■ Your task ■
Nothing after the line with "118.236.137.47:Japan: [ovpn config](vpn/118_236_137_47.ovpn)" belongs in the copy; extract the lines below from the top through that line, pictures left out.

■ Data shown ■
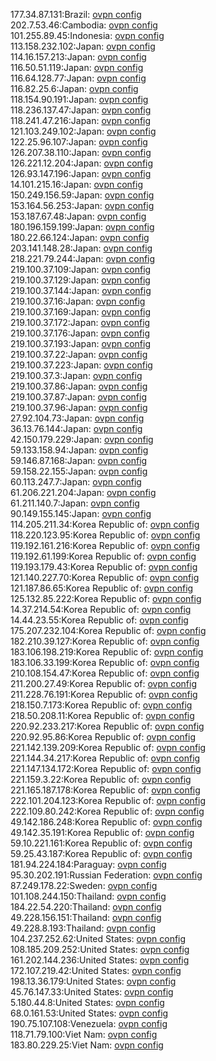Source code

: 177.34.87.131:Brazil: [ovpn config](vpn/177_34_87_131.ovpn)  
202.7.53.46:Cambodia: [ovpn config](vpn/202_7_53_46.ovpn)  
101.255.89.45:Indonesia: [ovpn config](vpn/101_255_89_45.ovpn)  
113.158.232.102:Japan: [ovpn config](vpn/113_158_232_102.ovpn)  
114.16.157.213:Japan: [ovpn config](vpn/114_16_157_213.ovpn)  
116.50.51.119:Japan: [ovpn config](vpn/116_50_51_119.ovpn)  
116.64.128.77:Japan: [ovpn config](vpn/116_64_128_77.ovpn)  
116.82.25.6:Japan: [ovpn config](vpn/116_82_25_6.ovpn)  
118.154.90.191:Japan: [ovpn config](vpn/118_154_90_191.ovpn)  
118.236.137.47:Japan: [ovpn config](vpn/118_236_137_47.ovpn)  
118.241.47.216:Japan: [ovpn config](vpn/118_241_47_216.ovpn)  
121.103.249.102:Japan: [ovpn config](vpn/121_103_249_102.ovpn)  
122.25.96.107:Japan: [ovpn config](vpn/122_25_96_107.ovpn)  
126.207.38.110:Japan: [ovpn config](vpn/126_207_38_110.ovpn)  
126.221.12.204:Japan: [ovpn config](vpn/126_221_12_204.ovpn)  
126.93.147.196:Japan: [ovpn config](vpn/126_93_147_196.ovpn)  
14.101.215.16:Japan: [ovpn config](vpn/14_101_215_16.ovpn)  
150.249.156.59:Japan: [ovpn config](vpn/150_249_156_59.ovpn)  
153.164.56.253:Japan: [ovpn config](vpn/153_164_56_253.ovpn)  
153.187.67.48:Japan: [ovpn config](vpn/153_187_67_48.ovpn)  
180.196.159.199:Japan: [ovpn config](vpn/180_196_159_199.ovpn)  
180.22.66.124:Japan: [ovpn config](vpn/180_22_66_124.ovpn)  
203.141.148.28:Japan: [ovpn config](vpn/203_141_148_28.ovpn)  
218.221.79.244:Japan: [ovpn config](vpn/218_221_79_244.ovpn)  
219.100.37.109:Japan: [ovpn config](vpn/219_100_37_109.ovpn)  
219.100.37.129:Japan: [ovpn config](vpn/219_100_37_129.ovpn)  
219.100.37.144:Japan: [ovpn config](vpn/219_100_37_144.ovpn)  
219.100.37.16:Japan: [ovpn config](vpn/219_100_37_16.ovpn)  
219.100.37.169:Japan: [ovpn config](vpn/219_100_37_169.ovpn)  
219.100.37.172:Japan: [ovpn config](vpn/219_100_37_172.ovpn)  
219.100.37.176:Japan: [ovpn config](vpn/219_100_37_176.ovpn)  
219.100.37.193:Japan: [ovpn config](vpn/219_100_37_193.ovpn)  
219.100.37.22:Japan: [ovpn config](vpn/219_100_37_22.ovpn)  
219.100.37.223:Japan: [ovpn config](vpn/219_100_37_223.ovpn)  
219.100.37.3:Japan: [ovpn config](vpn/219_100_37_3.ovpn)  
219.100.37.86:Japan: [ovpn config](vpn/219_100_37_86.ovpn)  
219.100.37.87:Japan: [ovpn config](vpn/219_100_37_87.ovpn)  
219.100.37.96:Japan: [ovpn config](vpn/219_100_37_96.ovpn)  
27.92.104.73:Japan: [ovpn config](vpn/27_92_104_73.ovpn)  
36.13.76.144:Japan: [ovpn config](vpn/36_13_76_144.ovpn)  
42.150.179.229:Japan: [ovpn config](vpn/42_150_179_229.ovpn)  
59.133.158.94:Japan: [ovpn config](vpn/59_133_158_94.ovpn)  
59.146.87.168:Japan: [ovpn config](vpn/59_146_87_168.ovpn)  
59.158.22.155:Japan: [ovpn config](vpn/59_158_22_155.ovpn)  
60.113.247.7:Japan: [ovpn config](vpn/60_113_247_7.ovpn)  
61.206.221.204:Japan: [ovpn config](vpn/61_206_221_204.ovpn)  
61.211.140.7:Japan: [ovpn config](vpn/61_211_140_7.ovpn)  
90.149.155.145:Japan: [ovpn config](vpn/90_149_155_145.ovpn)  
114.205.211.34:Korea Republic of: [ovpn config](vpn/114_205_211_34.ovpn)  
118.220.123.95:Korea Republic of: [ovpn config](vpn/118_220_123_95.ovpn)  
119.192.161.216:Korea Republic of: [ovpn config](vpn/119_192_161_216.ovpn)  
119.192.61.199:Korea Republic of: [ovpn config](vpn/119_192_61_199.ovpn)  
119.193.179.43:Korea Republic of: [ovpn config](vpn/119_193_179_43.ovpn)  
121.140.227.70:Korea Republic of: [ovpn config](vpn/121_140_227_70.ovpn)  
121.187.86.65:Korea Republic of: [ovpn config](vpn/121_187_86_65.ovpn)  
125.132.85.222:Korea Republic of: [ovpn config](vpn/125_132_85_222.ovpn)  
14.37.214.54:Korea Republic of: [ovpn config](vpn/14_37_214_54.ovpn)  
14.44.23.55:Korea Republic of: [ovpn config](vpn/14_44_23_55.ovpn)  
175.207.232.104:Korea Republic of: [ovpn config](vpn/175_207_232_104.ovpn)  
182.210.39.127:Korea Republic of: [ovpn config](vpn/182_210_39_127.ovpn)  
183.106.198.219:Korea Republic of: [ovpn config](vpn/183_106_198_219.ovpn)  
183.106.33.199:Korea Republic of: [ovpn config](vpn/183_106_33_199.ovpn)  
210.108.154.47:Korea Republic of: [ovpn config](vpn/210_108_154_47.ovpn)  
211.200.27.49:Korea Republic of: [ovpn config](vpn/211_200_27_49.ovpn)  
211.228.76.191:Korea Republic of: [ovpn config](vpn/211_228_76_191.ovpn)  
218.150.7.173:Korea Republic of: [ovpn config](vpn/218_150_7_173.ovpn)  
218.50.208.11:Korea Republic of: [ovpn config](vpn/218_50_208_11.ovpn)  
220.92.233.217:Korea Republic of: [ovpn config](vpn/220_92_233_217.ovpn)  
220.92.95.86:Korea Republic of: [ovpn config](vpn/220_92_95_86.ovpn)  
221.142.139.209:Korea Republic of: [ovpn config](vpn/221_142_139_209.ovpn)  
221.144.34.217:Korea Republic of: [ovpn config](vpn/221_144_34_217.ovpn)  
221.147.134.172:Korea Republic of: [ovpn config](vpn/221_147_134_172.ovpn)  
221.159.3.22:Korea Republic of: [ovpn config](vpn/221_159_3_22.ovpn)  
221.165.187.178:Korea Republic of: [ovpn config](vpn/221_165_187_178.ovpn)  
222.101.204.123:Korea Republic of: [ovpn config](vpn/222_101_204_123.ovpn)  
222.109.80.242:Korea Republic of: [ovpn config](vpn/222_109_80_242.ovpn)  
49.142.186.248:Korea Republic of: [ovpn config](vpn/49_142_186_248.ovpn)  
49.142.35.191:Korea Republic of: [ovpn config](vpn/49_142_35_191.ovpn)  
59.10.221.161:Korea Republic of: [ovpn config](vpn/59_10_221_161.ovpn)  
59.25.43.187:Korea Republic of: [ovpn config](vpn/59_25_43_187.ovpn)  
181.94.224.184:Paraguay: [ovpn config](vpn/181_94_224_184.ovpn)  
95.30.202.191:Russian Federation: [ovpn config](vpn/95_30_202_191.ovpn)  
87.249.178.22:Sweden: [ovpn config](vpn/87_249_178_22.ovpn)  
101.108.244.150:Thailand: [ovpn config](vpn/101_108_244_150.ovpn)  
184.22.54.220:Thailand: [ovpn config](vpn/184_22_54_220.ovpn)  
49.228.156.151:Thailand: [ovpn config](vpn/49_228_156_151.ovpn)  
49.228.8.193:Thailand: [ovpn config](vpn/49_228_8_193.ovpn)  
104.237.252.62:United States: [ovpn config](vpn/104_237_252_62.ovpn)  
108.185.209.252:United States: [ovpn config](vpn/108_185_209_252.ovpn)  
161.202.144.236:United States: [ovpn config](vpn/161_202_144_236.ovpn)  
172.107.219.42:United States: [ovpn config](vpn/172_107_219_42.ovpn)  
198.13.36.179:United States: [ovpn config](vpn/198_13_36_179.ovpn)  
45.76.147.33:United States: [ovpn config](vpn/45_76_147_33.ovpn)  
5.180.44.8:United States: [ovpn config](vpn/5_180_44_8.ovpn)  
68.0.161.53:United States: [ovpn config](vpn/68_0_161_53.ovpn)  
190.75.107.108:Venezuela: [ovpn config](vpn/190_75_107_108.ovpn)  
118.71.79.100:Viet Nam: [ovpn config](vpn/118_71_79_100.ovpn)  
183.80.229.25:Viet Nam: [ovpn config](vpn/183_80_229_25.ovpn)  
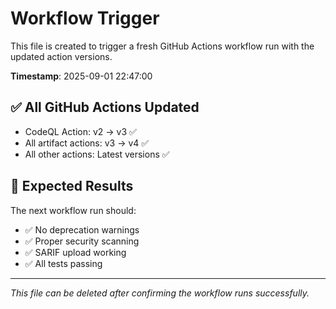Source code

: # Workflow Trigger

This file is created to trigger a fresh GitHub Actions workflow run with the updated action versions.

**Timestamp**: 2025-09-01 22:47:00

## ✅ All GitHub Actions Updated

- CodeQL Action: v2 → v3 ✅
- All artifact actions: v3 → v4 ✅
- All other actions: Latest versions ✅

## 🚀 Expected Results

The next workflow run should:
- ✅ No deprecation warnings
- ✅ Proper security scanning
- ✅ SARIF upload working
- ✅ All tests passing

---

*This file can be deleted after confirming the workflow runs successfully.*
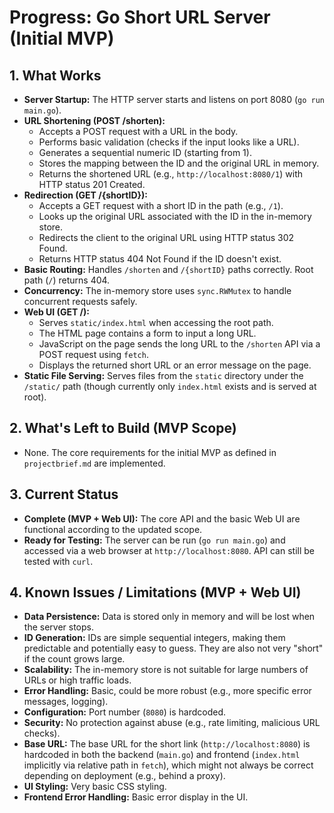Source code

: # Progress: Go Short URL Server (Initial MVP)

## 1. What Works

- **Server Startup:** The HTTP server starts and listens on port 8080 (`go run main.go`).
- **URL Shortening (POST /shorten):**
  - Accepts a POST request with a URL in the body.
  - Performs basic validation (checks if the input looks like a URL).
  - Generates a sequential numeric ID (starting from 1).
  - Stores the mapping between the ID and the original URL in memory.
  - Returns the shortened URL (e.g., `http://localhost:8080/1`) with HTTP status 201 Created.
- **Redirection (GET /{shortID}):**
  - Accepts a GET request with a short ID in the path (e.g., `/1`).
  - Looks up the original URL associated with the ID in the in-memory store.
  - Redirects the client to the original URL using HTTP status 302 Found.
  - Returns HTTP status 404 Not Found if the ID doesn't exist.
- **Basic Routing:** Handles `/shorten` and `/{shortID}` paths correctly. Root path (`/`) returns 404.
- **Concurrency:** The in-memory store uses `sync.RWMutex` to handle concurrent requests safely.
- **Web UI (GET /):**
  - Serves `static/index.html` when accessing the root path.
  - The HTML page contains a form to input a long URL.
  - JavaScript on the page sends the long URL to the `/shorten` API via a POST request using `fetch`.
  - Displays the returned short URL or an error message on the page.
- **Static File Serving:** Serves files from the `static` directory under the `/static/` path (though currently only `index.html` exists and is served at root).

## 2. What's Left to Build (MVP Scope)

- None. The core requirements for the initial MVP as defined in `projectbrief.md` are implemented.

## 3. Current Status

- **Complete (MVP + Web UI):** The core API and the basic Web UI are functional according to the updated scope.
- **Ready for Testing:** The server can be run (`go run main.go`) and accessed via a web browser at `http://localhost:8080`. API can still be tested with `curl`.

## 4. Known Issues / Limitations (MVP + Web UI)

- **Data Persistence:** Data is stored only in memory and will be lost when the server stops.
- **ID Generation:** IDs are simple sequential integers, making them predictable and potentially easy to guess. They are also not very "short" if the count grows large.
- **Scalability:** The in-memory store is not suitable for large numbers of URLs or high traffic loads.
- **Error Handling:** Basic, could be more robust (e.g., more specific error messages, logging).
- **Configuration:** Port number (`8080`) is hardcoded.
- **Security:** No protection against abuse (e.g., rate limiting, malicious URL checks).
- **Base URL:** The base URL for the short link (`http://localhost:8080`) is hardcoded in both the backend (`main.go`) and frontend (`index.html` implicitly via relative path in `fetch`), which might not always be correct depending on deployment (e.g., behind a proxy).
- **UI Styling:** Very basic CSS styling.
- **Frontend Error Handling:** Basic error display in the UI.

■ Exercise output ■
Source code

: 177.34.87.131:Brazil: [ovpn config](vpn/177_34_87_131.ovpn)  
202.7.53.46:Cambodia: [ovpn config](vpn/202_7_53_46.ovpn)  
101.255.89.45:Indonesia: [ovpn config](vpn/101_255_89_45.ovpn)  
113.158.232.102:Japan: [ovpn config](vpn/113_158_232_102.ovpn)  
114.16.157.213:Japan: [ovpn config](vpn/114_16_157_213.ovpn)  
116.50.51.119:Japan: [ovpn config](vpn/116_50_51_119.ovpn)  
116.64.128.77:Japan: [ovpn config](vpn/116_64_128_77.ovpn)  
116.82.25.6:Japan: [ovpn config](vpn/116_82_25_6.ovpn)  
118.154.90.191:Japan: [ovpn config](vpn/118_154_90_191.ovpn)  
118.236.137.47:Japan: [ovpn config](vpn/118_236_137_47.ovpn)  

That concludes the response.